**TASK DESCRIPTION:**
From the entries that follow, reproduce exactly and only the lines from the line with "一、对关系认知的误区。" to the line with "9.如何获取上级支持，特别是老师支持的问题。", endpoints included.

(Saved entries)
------------------------
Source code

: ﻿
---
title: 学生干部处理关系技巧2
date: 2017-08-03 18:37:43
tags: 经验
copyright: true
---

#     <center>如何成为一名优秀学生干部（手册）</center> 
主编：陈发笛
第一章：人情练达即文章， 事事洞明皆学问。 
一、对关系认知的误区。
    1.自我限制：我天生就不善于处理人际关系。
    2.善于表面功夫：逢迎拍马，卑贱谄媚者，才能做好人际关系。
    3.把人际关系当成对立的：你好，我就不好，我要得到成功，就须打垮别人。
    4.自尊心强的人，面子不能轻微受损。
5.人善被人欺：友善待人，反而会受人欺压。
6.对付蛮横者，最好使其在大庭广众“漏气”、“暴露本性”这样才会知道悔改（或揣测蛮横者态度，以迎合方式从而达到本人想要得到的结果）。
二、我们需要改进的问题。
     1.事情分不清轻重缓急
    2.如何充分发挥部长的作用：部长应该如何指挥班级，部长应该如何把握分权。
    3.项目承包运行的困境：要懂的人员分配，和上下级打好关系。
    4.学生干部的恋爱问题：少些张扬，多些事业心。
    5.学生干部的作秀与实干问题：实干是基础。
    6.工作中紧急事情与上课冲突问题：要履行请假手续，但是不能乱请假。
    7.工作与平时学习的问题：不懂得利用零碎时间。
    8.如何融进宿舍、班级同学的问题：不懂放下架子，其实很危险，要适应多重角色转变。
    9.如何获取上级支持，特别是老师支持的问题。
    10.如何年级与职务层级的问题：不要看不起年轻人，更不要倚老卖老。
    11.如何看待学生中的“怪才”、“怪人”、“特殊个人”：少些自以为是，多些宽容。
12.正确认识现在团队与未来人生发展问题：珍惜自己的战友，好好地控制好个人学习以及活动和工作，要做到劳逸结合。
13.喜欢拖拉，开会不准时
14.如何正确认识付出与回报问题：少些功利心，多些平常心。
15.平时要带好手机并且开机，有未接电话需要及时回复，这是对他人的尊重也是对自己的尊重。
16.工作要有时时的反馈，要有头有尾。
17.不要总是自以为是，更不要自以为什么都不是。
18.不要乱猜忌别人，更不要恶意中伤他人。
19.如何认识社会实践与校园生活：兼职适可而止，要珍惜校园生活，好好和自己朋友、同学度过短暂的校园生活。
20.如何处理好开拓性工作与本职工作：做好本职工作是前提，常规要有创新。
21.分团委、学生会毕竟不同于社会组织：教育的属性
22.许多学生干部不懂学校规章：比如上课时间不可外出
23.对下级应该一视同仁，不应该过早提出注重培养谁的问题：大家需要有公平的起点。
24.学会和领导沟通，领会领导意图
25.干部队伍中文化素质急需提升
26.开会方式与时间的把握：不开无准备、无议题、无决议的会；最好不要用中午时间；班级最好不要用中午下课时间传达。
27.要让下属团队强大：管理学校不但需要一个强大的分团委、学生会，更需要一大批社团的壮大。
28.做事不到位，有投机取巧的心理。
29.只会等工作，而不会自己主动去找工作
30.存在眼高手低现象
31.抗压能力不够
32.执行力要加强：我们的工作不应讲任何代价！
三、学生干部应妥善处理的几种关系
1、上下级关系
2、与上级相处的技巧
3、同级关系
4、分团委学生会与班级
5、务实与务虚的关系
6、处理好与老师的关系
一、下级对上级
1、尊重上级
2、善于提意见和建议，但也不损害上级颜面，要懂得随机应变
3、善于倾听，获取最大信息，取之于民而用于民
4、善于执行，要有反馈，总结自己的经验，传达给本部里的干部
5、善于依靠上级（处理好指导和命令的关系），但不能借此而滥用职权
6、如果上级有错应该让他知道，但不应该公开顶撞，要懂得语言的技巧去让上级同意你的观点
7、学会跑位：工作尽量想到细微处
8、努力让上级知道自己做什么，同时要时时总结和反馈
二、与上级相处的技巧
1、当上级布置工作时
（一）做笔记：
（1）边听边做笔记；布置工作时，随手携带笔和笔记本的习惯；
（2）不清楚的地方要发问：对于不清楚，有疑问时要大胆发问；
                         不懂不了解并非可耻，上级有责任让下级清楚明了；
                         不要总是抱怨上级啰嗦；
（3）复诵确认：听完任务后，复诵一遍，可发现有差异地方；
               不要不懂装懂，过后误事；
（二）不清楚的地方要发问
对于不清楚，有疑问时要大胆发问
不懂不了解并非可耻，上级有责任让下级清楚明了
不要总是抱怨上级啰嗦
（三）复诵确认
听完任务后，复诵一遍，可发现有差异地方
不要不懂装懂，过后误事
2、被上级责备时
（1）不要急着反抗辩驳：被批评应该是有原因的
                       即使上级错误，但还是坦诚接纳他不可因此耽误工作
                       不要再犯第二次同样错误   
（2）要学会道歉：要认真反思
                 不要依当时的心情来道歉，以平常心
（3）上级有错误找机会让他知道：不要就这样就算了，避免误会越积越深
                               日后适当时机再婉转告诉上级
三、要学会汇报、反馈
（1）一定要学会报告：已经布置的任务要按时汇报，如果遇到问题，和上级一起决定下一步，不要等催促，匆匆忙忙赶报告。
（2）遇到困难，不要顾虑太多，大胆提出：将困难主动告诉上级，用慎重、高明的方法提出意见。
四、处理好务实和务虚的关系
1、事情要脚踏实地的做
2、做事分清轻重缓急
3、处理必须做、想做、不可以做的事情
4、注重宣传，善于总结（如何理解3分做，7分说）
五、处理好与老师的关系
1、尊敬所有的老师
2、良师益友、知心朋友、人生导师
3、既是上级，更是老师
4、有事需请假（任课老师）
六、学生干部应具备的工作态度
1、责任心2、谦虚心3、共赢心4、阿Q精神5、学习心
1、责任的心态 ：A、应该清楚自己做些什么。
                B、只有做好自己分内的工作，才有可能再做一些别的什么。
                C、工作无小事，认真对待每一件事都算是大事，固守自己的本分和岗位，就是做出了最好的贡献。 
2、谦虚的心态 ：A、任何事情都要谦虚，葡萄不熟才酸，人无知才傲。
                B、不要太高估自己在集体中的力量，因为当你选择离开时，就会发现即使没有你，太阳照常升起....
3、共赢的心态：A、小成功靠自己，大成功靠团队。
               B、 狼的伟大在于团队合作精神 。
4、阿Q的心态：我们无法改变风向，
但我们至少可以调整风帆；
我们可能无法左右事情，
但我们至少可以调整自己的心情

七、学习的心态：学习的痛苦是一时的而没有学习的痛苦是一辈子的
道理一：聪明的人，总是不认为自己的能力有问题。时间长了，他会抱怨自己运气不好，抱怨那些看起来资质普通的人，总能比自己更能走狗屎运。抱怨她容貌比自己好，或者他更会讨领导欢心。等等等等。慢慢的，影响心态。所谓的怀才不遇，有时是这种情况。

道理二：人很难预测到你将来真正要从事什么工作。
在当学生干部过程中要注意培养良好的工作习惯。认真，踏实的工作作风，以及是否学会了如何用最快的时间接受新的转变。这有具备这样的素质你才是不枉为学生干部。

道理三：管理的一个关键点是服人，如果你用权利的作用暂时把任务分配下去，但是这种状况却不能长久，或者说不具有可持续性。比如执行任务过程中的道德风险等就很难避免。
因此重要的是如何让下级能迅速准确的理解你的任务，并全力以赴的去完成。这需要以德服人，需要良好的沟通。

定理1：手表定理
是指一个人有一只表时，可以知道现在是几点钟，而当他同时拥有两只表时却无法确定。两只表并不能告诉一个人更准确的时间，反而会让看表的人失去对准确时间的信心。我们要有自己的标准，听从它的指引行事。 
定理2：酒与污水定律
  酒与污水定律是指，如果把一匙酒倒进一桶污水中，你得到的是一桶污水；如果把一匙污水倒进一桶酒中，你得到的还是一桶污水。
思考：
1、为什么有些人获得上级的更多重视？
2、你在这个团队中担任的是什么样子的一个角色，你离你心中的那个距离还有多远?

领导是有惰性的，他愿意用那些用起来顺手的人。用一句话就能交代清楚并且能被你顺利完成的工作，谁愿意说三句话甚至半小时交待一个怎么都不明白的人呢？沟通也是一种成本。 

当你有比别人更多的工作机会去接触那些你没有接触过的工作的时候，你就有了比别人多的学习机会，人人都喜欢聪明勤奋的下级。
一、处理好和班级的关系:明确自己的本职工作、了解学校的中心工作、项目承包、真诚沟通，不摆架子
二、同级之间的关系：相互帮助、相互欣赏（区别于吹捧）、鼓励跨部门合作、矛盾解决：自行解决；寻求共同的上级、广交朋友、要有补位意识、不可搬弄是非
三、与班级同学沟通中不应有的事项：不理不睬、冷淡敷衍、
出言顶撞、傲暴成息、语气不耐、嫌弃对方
------------------------
**YOUR SOLUTION:**
一、对关系认知的误区。
    1.自我限制：我天生就不善于处理人际关系。
    2.善于表面功夫：逢迎拍马，卑贱谄媚者，才能做好人际关系。
    3.把人际关系当成对立的：你好，我就不好，我要得到成功，就须打垮别人。
    4.自尊心强的人，面子不能轻微受损。
5.人善被人欺：友善待人，反而会受人欺压。
6.对付蛮横者，最好使其在大庭广众“漏气”、“暴露本性”这样才会知道悔改（或揣测蛮横者态度，以迎合方式从而达到本人想要得到的结果）。
二、我们需要改进的问题。
     1.事情分不清轻重缓急
    2.如何充分发挥部长的作用：部长应该如何指挥班级，部长应该如何把握分权。
    3.项目承包运行的困境：要懂的人员分配，和上下级打好关系。
    4.学生干部的恋爱问题：少些张扬，多些事业心。
    5.学生干部的作秀与实干问题：实干是基础。
    6.工作中紧急事情与上课冲突问题：要履行请假手续，但是不能乱请假。
    7.工作与平时学习的问题：不懂得利用零碎时间。
    8.如何融进宿舍、班级同学的问题：不懂放下架子，其实很危险，要适应多重角色转变。
    9.如何获取上级支持，特别是老师支持的问题。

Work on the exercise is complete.